Phase encoding schemes for measurement device independent quantum key distribution and basis-dependent flaw

TL;DR

This paper analyzes the security of measurement device independent quantum key distribution using phase encoding schemes, proposing two methods, proving their security, and demonstrating their practicality with current technology.

Contribution

It introduces two novel phase encoding schemes for MDIQKD, proves their unconditional security, and shows their feasibility through simulations considering device imperfections.

Findings

Schemes are secure under realistic device models

Simulation confirms feasibility with current technology

Highlights importance of high-fidelity state preparation

Abstract

In this paper, we study the unconditional security of the so-called measurement device independent quantum key distribution (MDIQKD) with the basis-dependent flaw in the context of phase encoding schemes.
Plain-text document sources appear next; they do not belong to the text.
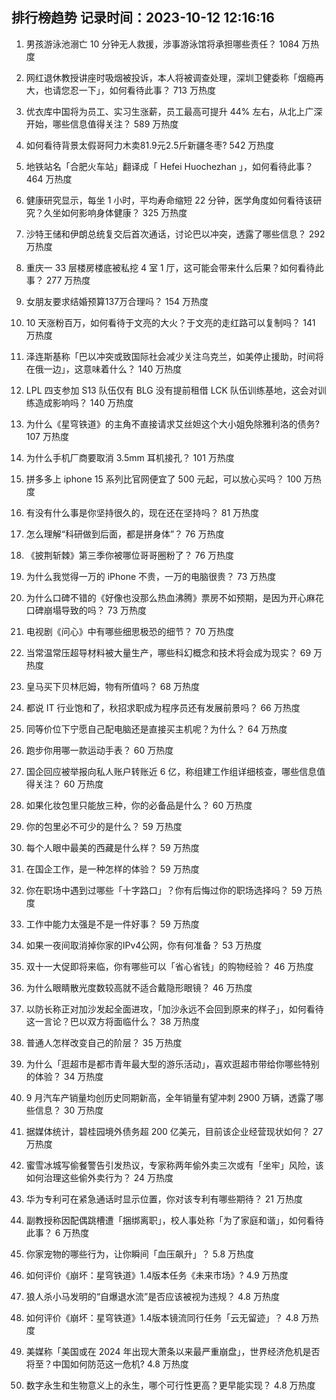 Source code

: 
## 排行榜趋势 记录时间：2023-10-12 12:16:16
  
  1. 男孩游泳池溺亡 10 分钟无人救援，涉事游泳馆将承担哪些责任？ 1084 万热度
    
  2. 网红退休教授讲座时吸烟被投诉，本人将被调查处理，深圳卫健委称「烟瘾再大，也请您忍一下」，如何看待此事？ 713 万热度
    
  3. 优衣库中国将为员工、实习生涨薪，员工最高可提升 44% 左右，从北上广深开始，哪些信息值得关注？ 589 万热度
    
  4. 如何看待背景太假哥阿力木卖81.9元2.5斤新疆冬枣? 542 万热度
    
  5. 地铁站名「合肥火车站」翻译成「 Hefei Huochezhan 」，如何看待此事？ 464 万热度
    
  6. 健康研究显示，每坐 1 小时，平均寿命缩短 22 分钟，医学角度如何看待该研究？久坐如何影响身体健康？ 325 万热度
    
  7. 沙特王储和伊朗总统复交后首次通话，讨论巴以冲突，透露了哪些信息？ 292 万热度
    
  8. 重庆一 33 层楼房楼底被私挖 4 室 1 厅，这可能会带来什么后果？如何看待此事？ 277 万热度
    
  9. 女朋友要求结婚预算137万合理吗？ 154 万热度
    
  10. 10 天涨粉百万，如何看待于文亮的大火？于文亮的走红路可以复制吗？ 141 万热度
    
  11. 泽连斯基称「巴以冲突或致国际社会减少关注乌克兰，如美停止援助，时间将在俄一边」，这意味着什么？ 140 万热度
    
  12. LPL 四支参加 S13 队伍仅有 BLG 没有提前租借 LCK 队伍训练基地，这会对训练造成影响吗？ 140 万热度
    
  13. 为什么《星穹铁道》的主角不直接请求艾丝妲这个大小姐免除雅利洛的债务? 107 万热度
    
  14. 为什么手机厂商要取消 3.5mm 耳机接孔？ 101 万热度
    
  15. 拼多多上 iphone 15 系列比官网便宜了 500 元起，可以放心买吗？ 100 万热度
    
  16. 有没有什么事是你坚持很久的，现在还在坚持吗？ 81 万热度
    
  17. 怎么理解“科研做到后面，都是拼身体”？ 76 万热度
    
  18. 《披荆斩棘》第三季你被哪位哥哥圈粉了？ 76 万热度
    
  19. 为什么我觉得一万的 iPhone 不贵，一万的电脑很贵？ 73 万热度
    
  20. 为什么口碑不错的《好像也没那么热血沸腾》票房不如预期，是因为开心麻花口碑崩塌导致的吗？ 73 万热度
    
  21. 电视剧《问心》中有哪些细思极恐的细节？ 70 万热度
    
  22. 当常温常压超导材料被大量生产，哪些科幻概念和技术将会成为现实？ 69 万热度
    
  23. 皇马买下贝林厄姆，物有所值吗？ 68 万热度
    
  24. 都说 IT 行业饱和了，秋招求职成为程序员还有发展前景吗？ 66 万热度
    
  25. 同等价位下宁愿自己配电脑还是直接买主机呢？为什么？ 64 万热度
    
  26. 跑步你用哪一款运动手表？ 60 万热度
    
  27. 国企回应被举报向私人账户转账近 6 亿，称组建工作组详细核查，哪些信息值得关注？ 60 万热度
    
  28. 如果化妆包里只能放三种，你的必备品是什么？ 60 万热度
    
  29. 你的包里必不可少的是什么？ 59 万热度
    
  30. 每个人眼中最美的西藏是什么样？ 59 万热度
    
  31. 在国企工作，是一种怎样的体验？ 59 万热度
    
  32. 你在职场中遇到过哪些「十字路口」？你有后悔过你的职场选择吗？ 59 万热度
    
  33. 工作中能力太强是不是一件好事？ 59 万热度
    
  34. 如果一夜间取消掉你家的IPv4公网，你有何准备？ 53 万热度
    
  35. 双十一大促即将来临，你有哪些可以「省心省钱」的购物经验？ 46 万热度
    
  36. 为什么眼睛散光度数较高就不适合戴隐形眼镜？ 46 万热度
    
  37. 以防长称正对加沙发起全面进攻，「加沙永远不会回到原来的样子」，如何看待这一言论？巴以双方将面临什么？ 38 万热度
    
  38. 普通人怎样改变自己的阶层？ 35 万热度
    
  39. 为什么「逛超市是都市青年最大型的游乐活动」，喜欢逛超市带给你哪些特别的体验？ 34 万热度
    
  40. 9 月汽车产销量均创历史同期新高，全年销量有望冲刺 2900 万辆，透露了哪些信息？ 30 万热度
    
  41. 据媒体统计，碧桂园境外债务超 200 亿美元，目前该企业经营现状如何？ 27 万热度
    
  42. 蜜雪冰城写偷餐警告引发热议，专家称两年偷外卖三次或有「坐牢」风险，该如何治理这些偷外卖行为？ 24 万热度
    
  43. 华为专利可在紧急通话时显示位置，你对该专利有哪些期待？ 21 万热度
    
  44. 副教授称因配偶跳槽遭「捆绑离职」，校人事处称「为了家庭和谐」，如何看待此事？ 6 万热度
    
  45. 你家宠物的哪些行为，让你瞬间「血压飙升」？ 5.8 万热度
    
  46. 如何评价《崩坏：星穹铁道》1.4版本任务《未来市场》? 4.9 万热度
    
  47. 狼人杀小马发明的“自爆退水流”是否应该被视为违规？ 4.8 万热度
    
  48. 如何评价《崩坏：星穹铁道》1.4版本镜流同行任务「云无留迹」？ 4.8 万热度
    
  49. 美媒称「美国或在 2024 年出现大萧条以来最严重崩盘」，世界经济危机是否将至？中国如何防范这一危机? 4.8 万热度
    
  50. 数字永生和生物意义上的永生，哪个可行性更高？更早能实现？ 4.8 万热度
     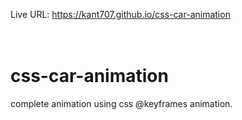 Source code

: Live URL: https://kant707.github.io/css-car-animation <br><br><br>

# css-car-animation
complete animation using css @keyframes animation.
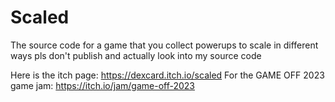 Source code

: # Scaled
The source code for a game that you collect powerups to scale in different ways pls don't publish and actually look into my source code

Here is the itch page: https://dexcard.itch.io/scaled
For the GAME OFF 2023 game jam: https://itch.io/jam/game-off-2023
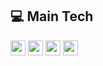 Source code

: ## 💻 Main Tech

<a href="https://github.com/YuchanJeong/WIL/blob/master/JavaScript/JavaScript.md"><img src="https://img.shields.io/badge/JavsScript-F7DF1E.svg?&style=flat-square&logo=JavaScript&logoColor=black" style="height: 1.5rem"/></a>
<a href="https://github.com/YuchanJeong/WIL/blob/master/JavaScript/TypeScript.md"><img src="https://img.shields.io/badge/TypeScript-3178C6.svg?&style=flat-square&logo=TypeScript&logoColor=white" style="height: 1.5rem"/></a>
<a href="https://github.com/YuchanJeong/WIL/blob/master/JavaScript/React.md"><img src="https://img.shields.io/badge/React-61DAFB.svg?&style=flat-square&logo=react&logoColor=black" style="height: 1.5rem"/></a>
<a href="https://github.com/YuchanJeong/WIL/blob/master/JavaScript/Redux-toolkit.md"><img src="https://img.shields.io/badge/Redux--toolkit-764ABC.svg?&style=flat-square&logo=redux&logoColor=white" style="height: 1.5rem"/></a>
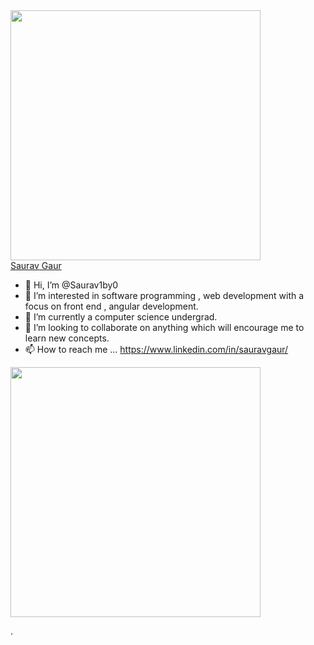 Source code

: <img src="https://media-exp3.licdn.com/dms/image/C5603AQGgGR_BmvVKtQ/profile-displayphoto-shrink_800_800/0/1622363825364?e=1632355200&v=beta&t=1KVXnchm6jeofnm3FLrZh1EqmB53cD3tT82-uiSI5TM" width="400px">

<div class="badge-base LI-profile-badge" data-locale="en_US" data-size="medium" data-theme="dark" data-type="VERTICAL" data-vanity="sauravgaur" data-version="v1"><a class="badge-base__link LI-simple-link" href="https://in.linkedin.com/in/sauravgaur?trk=profile-badge">Saurav Gaur</a></div>
              
- 👋 Hi, I’m @Saurav1by0
- 👀 I’m interested in software programming , web development with a focus on front end , angular development.
- 🌱 I’m currently a computer science undergrad.
- 💞️ I’m looking to collaborate on anything which will encourage me to learn new concepts.
- 📫 How to reach me ... https://www.linkedin.com/in/sauravgaur/

<!---
Saurav1by0/Saurav1by0 is a ✨ special ✨ repository because its `README.md` (this file) appears on your GitHub profile.
You can click the Preview link to take a look at your changes.
--->
<img src="https://miro.medium.com/max/1020/0*7Q3yvSIv_t0ioJ-Z.gif" width="400px">

.
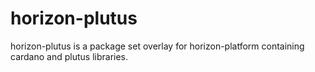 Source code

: # horizon-plutus

horizon-plutus is a package set overlay for horizon-platform containing cardano and plutus
libraries.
We propose two schemes for the phase encoding, the first one employs a phase locking technique with the use of non-phase-randomized coherent pulses, and the second one uses conversion of standard BB84 phase encoding pulses into polarization modes. We prove the unconditional security of these schemes and we also simulate the key generation rate based on simple device models that accommodate imperfections. Our simulation results show the feasibility of these schemes with current technologies and highlight the importance of the state preparation with good fidelity between the density matrices in the two bases. Since the basis-dependent flaw is a problem not only for MDIQKD but also for standard QKD, our work highlights the importance of an accurate signal source in practical QKD systems. Note: We include the erratum of this paper in Appendix C. The correction does not affect the validity of the main conclusions reported in the paper, which is the importance of the state preparation in MDIQKD and the fact that our schemes can generate the key with the practical channel mode that we have assumed.